Postgraduate Programme and Module Handbook 2007-2008 (archived)

Module LANG40415: Interpreting Process and Practice

Department: Language Centre

LANG40415: Interpreting Process and Practice

Type Open Level 4 Credits 15 Availability Available in 2007/08 Module Cap None



  • None.

Excluded Combination of Modules

  • None.


  • This module aims to introduce students to the historical background of the interpreting profession, and then focus on current models and practices of monologue and dialogue interpreting, and the relevance of spoken language interpreting studies and translation theory. Students will examine the complex cognitive and linguistic processes involved in moving from the source to the target language during interpretation and will begin to develop skills by way of practical consecutive interpreting tasks. The module will provide information on theoretical accounts of such aspects of interpreting as attention, visual and auditory memory, message analysis, concepts of 'equivalency', and paraphrasing.
  • Throughout, there will be opportunities to develop techniques of self-analysis, informed also by observations of qualified interpreters, which interpreters use to monitor their work. Strategies for preparation for interpreting assignments, as well as preparing translations, will also be discussed and employed in simulated interpreting situations. This is the first module of four in the programme, and is designed to provide an introduction to the theory and the practical skills required for interpreting from BSL to English and vice-versa. Consecutive interpreting provides the initial memory and processing training which form the necessary base on which skills in simultaneous interpreting can then be built.
  • The module applies the linguistic and cultural knowledge gained in the 'Postgraduate Certificate in Advanced BSL and Related Studies' (or equivelent APL) to the interpreting skills being learnt.

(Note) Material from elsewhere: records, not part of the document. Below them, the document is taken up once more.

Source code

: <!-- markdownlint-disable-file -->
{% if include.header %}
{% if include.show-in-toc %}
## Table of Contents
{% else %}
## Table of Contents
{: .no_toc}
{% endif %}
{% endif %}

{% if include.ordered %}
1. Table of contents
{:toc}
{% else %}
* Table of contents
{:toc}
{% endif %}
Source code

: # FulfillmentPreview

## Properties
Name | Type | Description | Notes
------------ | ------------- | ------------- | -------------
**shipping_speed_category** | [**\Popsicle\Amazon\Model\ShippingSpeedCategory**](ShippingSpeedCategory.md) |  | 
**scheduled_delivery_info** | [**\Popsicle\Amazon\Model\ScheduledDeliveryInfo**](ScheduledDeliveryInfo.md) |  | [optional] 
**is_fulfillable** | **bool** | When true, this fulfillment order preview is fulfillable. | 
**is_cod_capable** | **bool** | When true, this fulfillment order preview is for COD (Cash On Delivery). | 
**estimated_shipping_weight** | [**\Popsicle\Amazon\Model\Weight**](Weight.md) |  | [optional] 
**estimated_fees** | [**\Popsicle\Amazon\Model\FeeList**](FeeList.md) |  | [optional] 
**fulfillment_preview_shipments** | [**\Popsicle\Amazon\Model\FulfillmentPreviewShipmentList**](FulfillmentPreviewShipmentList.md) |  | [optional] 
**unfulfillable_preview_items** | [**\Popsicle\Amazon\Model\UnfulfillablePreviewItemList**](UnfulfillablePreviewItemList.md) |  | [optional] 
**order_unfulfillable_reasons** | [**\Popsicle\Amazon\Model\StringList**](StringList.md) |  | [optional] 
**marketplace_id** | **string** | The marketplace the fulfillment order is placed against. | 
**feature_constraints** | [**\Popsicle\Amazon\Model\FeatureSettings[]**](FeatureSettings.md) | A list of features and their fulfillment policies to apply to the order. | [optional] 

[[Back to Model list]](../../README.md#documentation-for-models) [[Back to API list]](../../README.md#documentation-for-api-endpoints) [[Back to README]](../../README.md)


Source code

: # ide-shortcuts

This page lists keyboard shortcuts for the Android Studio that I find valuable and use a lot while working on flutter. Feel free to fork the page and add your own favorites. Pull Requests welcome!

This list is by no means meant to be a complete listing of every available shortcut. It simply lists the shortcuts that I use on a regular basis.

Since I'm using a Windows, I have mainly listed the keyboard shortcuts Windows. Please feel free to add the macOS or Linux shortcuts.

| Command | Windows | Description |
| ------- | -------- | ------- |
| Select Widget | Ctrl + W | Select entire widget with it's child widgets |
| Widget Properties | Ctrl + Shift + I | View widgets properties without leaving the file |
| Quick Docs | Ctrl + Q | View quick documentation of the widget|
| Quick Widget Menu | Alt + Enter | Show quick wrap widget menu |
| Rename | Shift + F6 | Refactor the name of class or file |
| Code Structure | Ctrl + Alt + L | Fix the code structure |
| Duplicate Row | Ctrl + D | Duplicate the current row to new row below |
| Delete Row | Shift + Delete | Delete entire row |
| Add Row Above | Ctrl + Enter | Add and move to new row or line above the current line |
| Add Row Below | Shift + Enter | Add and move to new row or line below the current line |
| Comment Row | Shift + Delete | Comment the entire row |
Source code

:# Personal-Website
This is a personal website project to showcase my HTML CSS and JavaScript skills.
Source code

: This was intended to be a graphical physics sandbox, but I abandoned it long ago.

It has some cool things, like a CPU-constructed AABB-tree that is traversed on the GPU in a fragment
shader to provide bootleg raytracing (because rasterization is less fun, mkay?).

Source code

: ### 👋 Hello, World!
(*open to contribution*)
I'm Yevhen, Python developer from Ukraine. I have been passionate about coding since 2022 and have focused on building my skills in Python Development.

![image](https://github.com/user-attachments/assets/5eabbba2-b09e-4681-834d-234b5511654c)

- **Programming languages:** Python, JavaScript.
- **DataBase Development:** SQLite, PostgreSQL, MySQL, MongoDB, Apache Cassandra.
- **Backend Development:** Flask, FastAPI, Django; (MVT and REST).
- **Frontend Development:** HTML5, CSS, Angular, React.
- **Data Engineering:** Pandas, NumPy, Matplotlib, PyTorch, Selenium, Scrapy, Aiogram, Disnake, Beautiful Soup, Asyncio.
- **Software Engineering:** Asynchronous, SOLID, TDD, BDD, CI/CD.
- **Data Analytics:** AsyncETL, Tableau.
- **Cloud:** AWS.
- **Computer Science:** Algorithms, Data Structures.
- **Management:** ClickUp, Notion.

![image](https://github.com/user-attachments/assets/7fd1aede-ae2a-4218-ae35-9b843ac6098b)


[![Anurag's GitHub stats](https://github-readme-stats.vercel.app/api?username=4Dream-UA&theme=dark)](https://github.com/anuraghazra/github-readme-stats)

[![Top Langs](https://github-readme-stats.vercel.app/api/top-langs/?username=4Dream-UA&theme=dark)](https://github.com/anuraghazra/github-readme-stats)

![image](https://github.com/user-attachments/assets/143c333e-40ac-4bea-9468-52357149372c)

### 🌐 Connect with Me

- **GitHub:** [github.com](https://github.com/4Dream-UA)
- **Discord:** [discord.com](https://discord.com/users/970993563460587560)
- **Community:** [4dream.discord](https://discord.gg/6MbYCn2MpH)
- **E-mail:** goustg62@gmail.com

  • The link between source text and target text is central to any notion of interpreting and the issue of equivalence is interrogated as are the concepts of translation and interpreting.
  • The module investigates theories of translation, the relationship to ways of approaching interpreting and factors that influence the process
  • Students will examine the complex cognitive and linguistic processes involved in moving from the source to the target language during interpretation and will begin to develop interpreting skills by way of practical consecutive translation and interpreting tasks

Learning Outcomes

Subject-specific Knowledge:
  • Describe and critically review the historical and current theories and practices of the BSL/English Interpreting profession, and its relationship with spoken language interpreting studies and translation theory
  • Acquire a depth of understanding of the complex cognitive and linguistic processes involved in interpreting
  • Understand concepts of 'attention', visual memory', 'auditory memory', 'message analysis', 'equivalency', and 'paraphrasing', and describe how they relate to BSL/English interpreting.
Subject-specific Skills:
  • Consecutively interpret short passages from BSL and English
Key Skills:
  • Apply techniques of self analysis to critically evaluate their own consecutive interpreting work
  • Apply techniques of preparation for interpreting assignments.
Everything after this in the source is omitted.